Сейчас эти письма хранятся в Гуверовском институте войны и мира при Стенфордском университете в Калифорнии. В 2006 году их опубликовали сотрудники Санкт-Петербургского научно-информационного центра "Мемориал". Предлагаем вашему вниманию отрывки из этих посланий.
Я пишу из полумрака Лесного института. Новое, наполовину построенное здание, пыль, грязь, стук. Предлагают читать детали машин, я согласен даже на курс гидродинамики (шучу, конечно!). Если будет комната, то я им пропишу "Детали машин". Пусть знают московского доцента. Аудитория будет содрогаться от восторга.

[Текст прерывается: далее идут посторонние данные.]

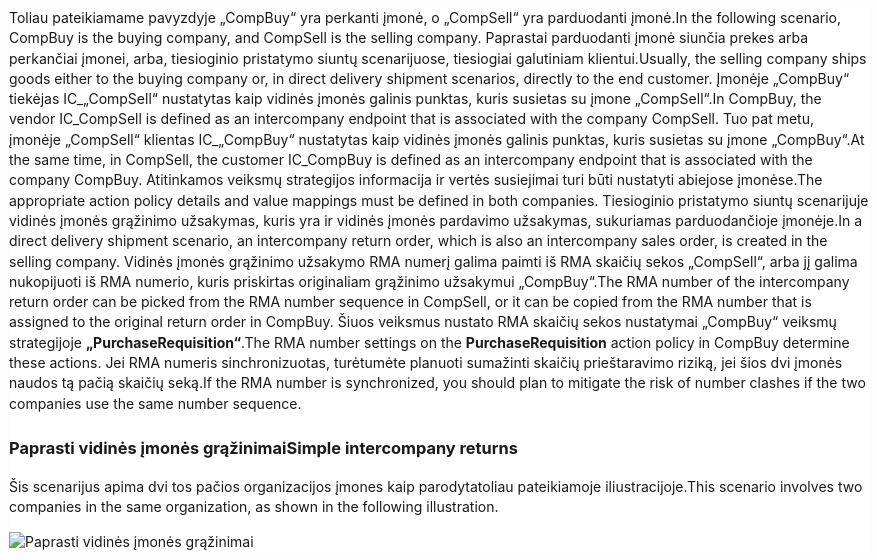 <span data-ttu-id="3c9c6-379">Toliau pateikiamame pavyzdyje „CompBuy“ yra perkanti įmonė, o „CompSell“ yra parduodanti įmonė.</span><span class="sxs-lookup"><span data-stu-id="3c9c6-379">In the following scenario, CompBuy is the buying company, and CompSell is the selling company.</span></span> <span data-ttu-id="3c9c6-380">Paprastai parduodanti įmonė siunčia prekes arba perkančiai įmonei, arba, tiesioginio pristatymo siuntų scenarijuose, tiesiogiai galutiniam klientui.</span><span class="sxs-lookup"><span data-stu-id="3c9c6-380">Usually, the selling company ships goods either to the buying company or, in direct delivery shipment scenarios, directly to the end customer.</span></span> <span data-ttu-id="3c9c6-381">Įmonėje „CompBuy“ tiekėjas IC\_„CompSell“ nustatytas kaip vidinės įmonės galinis punktas, kuris susietas su įmone „CompSell“.</span><span class="sxs-lookup"><span data-stu-id="3c9c6-381">In CompBuy, the vendor IC\_CompSell is defined as an intercompany endpoint that is associated with the company CompSell.</span></span> <span data-ttu-id="3c9c6-382">Tuo pat metu, įmonėje „CompSell“ klientas IC\_„CompBuy“ nustatytas kaip vidinės įmonės galinis punktas, kuris susietas su įmone „CompBuy“.</span><span class="sxs-lookup"><span data-stu-id="3c9c6-382">At the same time, in CompSell, the customer IC\_CompBuy is defined as an intercompany endpoint that is associated with the company CompBuy.</span></span> <span data-ttu-id="3c9c6-383">Atitinkamos veiksmų strategijos informacija ir vertės susiejimai turi būti nustatyti abiejose įmonėse.</span><span class="sxs-lookup"><span data-stu-id="3c9c6-383">The appropriate action policy details and value mappings must be defined in both companies.</span></span> <span data-ttu-id="3c9c6-384">Tiesioginio pristatymo siuntų scenarijuje vidinės įmonės grąžinimo užsakymas, kuris yra ir vidinės įmonės pardavimo užsakymas, sukuriamas parduodančioje įmonėje.</span><span class="sxs-lookup"><span data-stu-id="3c9c6-384">In a direct delivery shipment scenario, an intercompany return order, which is also an intercompany sales order, is created in the selling company.</span></span> <span data-ttu-id="3c9c6-385">Vidinės įmonės grąžinimo užsakymo RMA numerį galima paimti iš RMA skaičių sekos „CompSell“, arba jį galima nukopijuoti iš RMA numerio, kuris priskirtas originaliam grąžinimo užsakymui „CompBuy“.</span><span class="sxs-lookup"><span data-stu-id="3c9c6-385">The RMA number of the intercompany return order can be picked from the RMA number sequence in CompSell, or it can be copied from the RMA number that is assigned to the original return order in CompBuy.</span></span> <span data-ttu-id="3c9c6-386">Šiuos veiksmus nustato RMA skaičių sekos nustatymai „CompBuy“ veiksmų strategijoje **„PurchaseRequisition“**.</span><span class="sxs-lookup"><span data-stu-id="3c9c6-386">The RMA number settings on the **PurchaseRequisition** action policy in CompBuy determine these actions.</span></span> <span data-ttu-id="3c9c6-387">Jei RMA numeris sinchronizuotas, turėtumėte planuoti sumažinti skaičių prieštaravimo riziką, jei šios dvi įmonės naudos tą pačią skaičių seką.</span><span class="sxs-lookup"><span data-stu-id="3c9c6-387">If the RMA number is synchronized, you should plan to mitigate the risk of number clashes if the two companies use the same number sequence.</span></span>

### <a name="simple-intercompany-returns"></a><span data-ttu-id="3c9c6-388">Paprasti vidinės įmonės grąžinimai</span><span class="sxs-lookup"><span data-stu-id="3c9c6-388">Simple intercompany returns</span></span>

<span data-ttu-id="3c9c6-389">Šis scenarijus apima dvi tos pačios organizacijos įmones kaip parodytatoliau pateikiamoje iliustracijoje.</span><span class="sxs-lookup"><span data-stu-id="3c9c6-389">This scenario involves two companies in the same organization, as shown in the following illustration.</span></span>  

![Paprasti vidinės įmonės grąžinimai](./media/SalesReturn07.png)
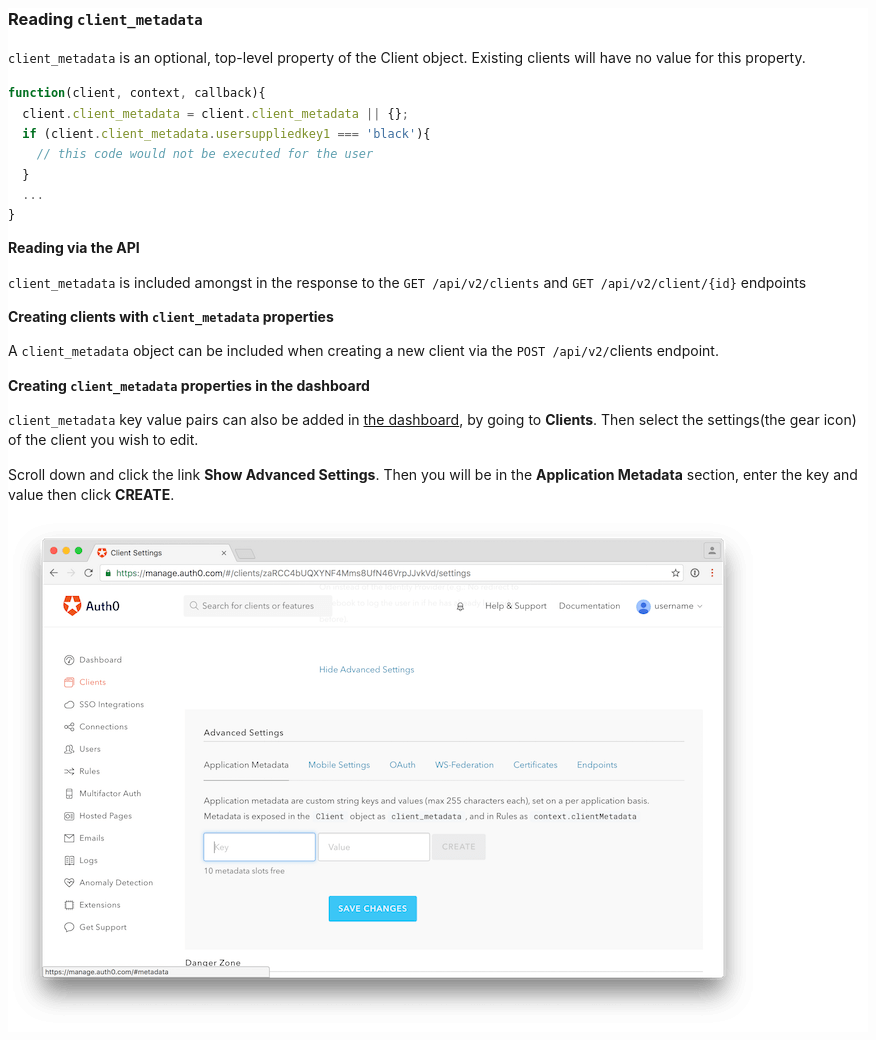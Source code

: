 ### Reading `client_metadata`

`client_metadata` is an optional, top-level property of the Client object. Existing clients will have no value for this property.

```js
function(client, context, callback){
  client.client_metadata = client.client_metadata || {};
  if (client.client_metadata.usersuppliedkey1 === 'black'){
    // this code would not be executed for the user
  }
  ...
}
```

**Reading via the API**

`client_metadata` is included amongst in the response to the `GET /api/v2/clients` and `GET /api/v2/client/{id}` endpoints

**Creating clients with `client_metadata` properties**

A `client_metadata` object can be included when creating a new client via the `POST /api/v2/`clients endpoint.

**Creating `client_metadata` properties in the dashboard**

`client_metadata` key value pairs can also be added in [the dashboard](${manage_url}/#/clients), by going to **Clients**. Then select the settings(the gear icon) of the client you wish to edit.

Scroll down and click the link **Show Advanced Settings**. Then you will be in the **Application Metadata** section, enter the key and value then click **CREATE**.

![Create client metadata](/media/articles/rules/adv-settings-create.png)
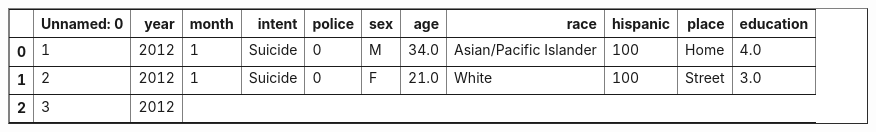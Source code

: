 
<div>
<style scoped>
    .dataframe tbody tr th:only-of-type {
        vertical-align: middle;
    }

    .dataframe tbody tr th {
        vertical-align: top;
    }

    .dataframe thead th {
        text-align: right;
    }
</style>
<table border="1" class="dataframe">
  <thead>
    <tr style="text-align: right;">
      <th></th>
      <th>Unnamed: 0</th>
      <th>year</th>
      <th>month</th>
      <th>intent</th>
      <th>police</th>
      <th>sex</th>
      <th>age</th>
      <th>race</th>
      <th>hispanic</th>
      <th>place</th>
      <th>education</th>
    </tr>
  </thead>
  <tbody>
    <tr>
      <th>0</th>
      <td>1</td>
      <td>2012</td>
      <td>1</td>
      <td>Suicide</td>
      <td>0</td>
      <td>M</td>
      <td>34.0</td>
      <td>Asian/Pacific Islander</td>
      <td>100</td>
      <td>Home</td>
      <td>4.0</td>
    </tr>
    <tr>
      <th>1</th>
      <td>2</td>
      <td>2012</td>
      <td>1</td>
      <td>Suicide</td>
      <td>0</td>
      <td>F</td>
      <td>21.0</td>
      <td>White</td>
      <td>100</td>
      <td>Street</td>
      <td>3.0</td>
    </tr>
    <tr>
      <th>2</th>
      <td>3</td>
      <td>2012</td>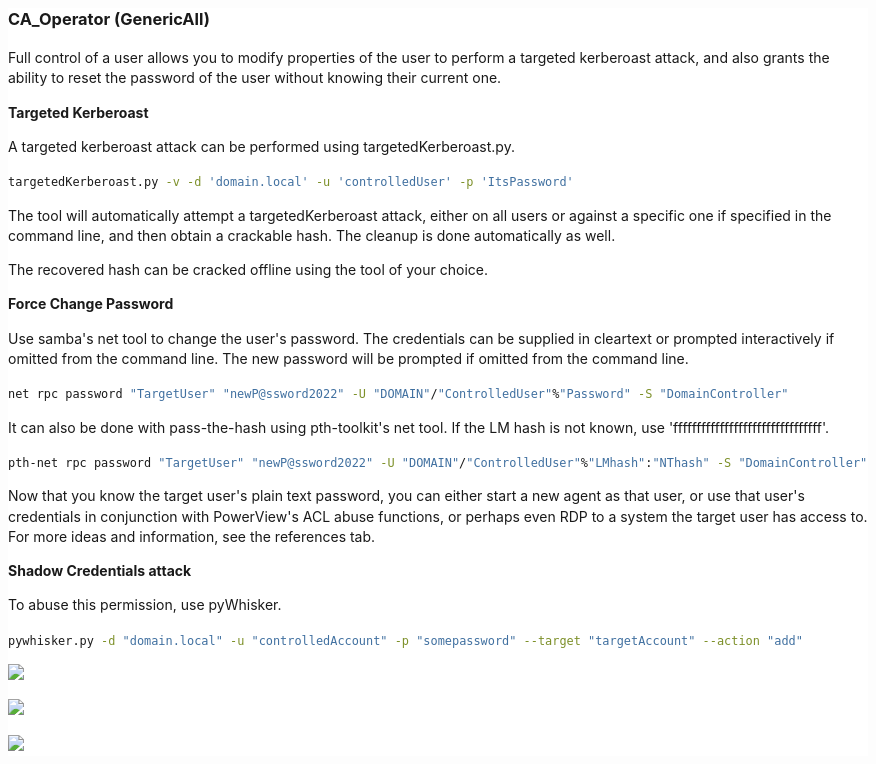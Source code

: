 ### CA_Operator (GenericAll)

Full control of a user allows you to modify properties of the user to perform a targeted kerberoast attack, and also grants the ability to reset the password of the user without knowing their current one.

**Targeted Kerberoast**

A targeted kerberoast attack can be performed using targetedKerberoast.py.

```bash
targetedKerberoast.py -v -d 'domain.local' -u 'controlledUser' -p 'ItsPassword'
```

The tool will automatically attempt a targetedKerberoast attack, either on all users or against a specific one if specified in the command line, and then obtain a crackable hash. The cleanup is done automatically as well.

The recovered hash can be cracked offline using the tool of your choice.

**Force Change Password**

Use samba's net tool to change the user's password. The credentials can be supplied in cleartext or prompted interactively if omitted from the command line. The new password will be prompted if omitted from the command line.

```bash
net rpc password "TargetUser" "newP@ssword2022" -U "DOMAIN"/"ControlledUser"%"Password" -S "DomainController"
```

It can also be done with pass-the-hash using pth-toolkit's net tool. If the LM hash is not known, use 'ffffffffffffffffffffffffffffffff'.

```bash
pth-net rpc password "TargetUser" "newP@ssword2022" -U "DOMAIN"/"ControlledUser"%"LMhash":"NThash" -S "DomainController"
```

Now that you know the target user's plain text password, you can either start a new agent as that user, or use that user's credentials in conjunction with PowerView's ACL abuse functions, or perhaps even RDP to a system the target user has access to. For more ideas and information, see the references tab.

**Shadow Credentials attack**

To abuse this permission, use pyWhisker.

```bash
pywhisker.py -d "domain.local" -u "controlledAccount" -p "somepassword" --target "targetAccount" --action "add"
```

![](Assets/Pasted%20image%2020250707130639.png)

![](Assets/Pasted%20image%2020250707131414.png)

![](Assets/Pasted%20image%2020250707131832.png)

Сейчас вернулся "домой" после целого дня путешествий и сплошных неудач. В Лесотехническом институте мне отказали, хотя у них первого сентября начало занятий, а лектора все нет и нет.
Положение мое между небом и землей продолжится еще, возможно, долго. Был еще в трех учреждениях, в двух нужны лишь инженеры-строители, а в третьем не застал начальства.
Это последнее учреждение - Красмашстрой — большой завод по ту сторону Енисея. Город с одной стороны, а завод и его жилые строения на другой. Проехали на катере по реке, она здесь не очень широка (две-три Москва-реки), но довольно живописна, как раз напротив города островок, на котором имеются кирпичные строения.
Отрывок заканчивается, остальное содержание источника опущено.